Overall, venture capital activity in Europe continues to decline, according to Pitchbook’s quarterly “European Venture Report.” The report, released this week, found that the overall EU deal count was down for the fifth consecutive quarter in Q2, with only 540 completed rounds. Overall, in 2016, a total of 12.2 billion euros ($14.2 billion) was invested in European startups, down from 15.4 billion euros ($17.9 billion) in 2015. It’s worth noting that U.S. deal activity has seen a similar slowdown in recent months: Companies raised just $69.1 billion in 2016, down from $79 billion the year before, according to a previous Pitchbook report.

More generally, the continued slowdown suggests that Brexit–and the recent political uncertainty across the euro-zone–has had little material affect on startups in 2017. “It’s possible that European startups are overestimating the direct effects of Brexit,” noted Stephen Roper, a professor of enterprise at the Warwick Business School in Coventry, England, in an earlier interview with Inc.

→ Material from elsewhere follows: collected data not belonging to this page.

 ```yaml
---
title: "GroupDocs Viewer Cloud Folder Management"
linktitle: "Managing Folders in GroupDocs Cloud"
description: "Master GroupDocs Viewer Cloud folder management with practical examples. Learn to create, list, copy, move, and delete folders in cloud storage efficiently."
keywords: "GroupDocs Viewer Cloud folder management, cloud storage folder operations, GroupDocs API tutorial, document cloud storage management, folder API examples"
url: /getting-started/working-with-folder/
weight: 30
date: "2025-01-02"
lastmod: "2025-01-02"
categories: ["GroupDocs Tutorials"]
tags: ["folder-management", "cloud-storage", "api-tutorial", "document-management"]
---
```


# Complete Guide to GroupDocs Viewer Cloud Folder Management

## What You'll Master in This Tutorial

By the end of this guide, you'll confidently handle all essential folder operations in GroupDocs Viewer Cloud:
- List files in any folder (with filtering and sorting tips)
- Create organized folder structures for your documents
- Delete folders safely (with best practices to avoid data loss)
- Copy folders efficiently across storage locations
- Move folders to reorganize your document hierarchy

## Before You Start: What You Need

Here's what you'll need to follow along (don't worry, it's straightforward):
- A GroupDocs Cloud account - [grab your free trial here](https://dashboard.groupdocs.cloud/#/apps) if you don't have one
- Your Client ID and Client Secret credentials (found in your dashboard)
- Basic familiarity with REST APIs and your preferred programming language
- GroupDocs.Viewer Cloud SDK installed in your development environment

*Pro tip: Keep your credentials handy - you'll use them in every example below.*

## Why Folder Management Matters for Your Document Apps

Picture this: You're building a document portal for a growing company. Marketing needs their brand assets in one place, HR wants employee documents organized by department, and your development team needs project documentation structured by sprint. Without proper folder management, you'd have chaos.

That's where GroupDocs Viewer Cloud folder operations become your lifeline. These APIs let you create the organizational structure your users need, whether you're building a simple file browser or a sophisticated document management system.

Pitchbook analysts suspect that that decline has more to do with the advent of European incubators and accelerators, which may delay the need for venture capital financing. Accelerators will play a significant role in the future of the venture industry,” the report notes. “Not only will they help create deal flow for later investors, but they may also help sift through ideas that are unviable for a company before [entrepreneurs] reach out for venture capital.”

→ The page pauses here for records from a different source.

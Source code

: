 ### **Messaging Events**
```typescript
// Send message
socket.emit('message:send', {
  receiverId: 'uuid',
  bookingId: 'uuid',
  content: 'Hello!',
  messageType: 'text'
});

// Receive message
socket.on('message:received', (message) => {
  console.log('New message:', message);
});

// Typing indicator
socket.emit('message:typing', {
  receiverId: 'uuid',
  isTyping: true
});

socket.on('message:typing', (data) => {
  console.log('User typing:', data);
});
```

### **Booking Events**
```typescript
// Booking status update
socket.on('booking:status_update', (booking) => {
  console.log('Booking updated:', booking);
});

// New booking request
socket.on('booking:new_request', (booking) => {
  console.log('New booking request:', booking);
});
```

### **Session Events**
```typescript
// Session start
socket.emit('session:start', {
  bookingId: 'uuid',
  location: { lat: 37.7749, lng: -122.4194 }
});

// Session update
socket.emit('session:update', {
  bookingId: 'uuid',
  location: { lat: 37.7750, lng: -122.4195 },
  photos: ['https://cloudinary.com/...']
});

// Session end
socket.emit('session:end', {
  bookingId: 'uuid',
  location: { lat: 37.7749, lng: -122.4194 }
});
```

There’s also indication that startups will see an uptick in the coming months. Earlier this year, the Berlin-based business Delivery Hero went public on the Frankfurt stock exchange at a more than $5 billion valuation. That made it the second-largest, VC-backed offering in the EU since 2014, and could encourage more investors to take equity in young European tech firms, sources say.

One bright spot for entrepreneurs is Paris. The French capital recently opened up the world’s largest startup campus, called Station F, which aims to house more than 1,000 companies on its 366,000-square foot turf. Station F is also home to incubator programs for tech giants including Facebook and Microsoft. Meanwhile, the French government, headed by the recently elected President Emmanuel Macron, is making a concerted effort to spur entrepreneurship in the country: A four-year tech visa program, introduced this year, allows foreign entrepreneurs to start their businesses in France. Macron–who recently pledged to make France a “startup nation”–also aims to lower the corporate tax rate and capital gains taxes. That, in turn, could inspire more angels to invest in startups.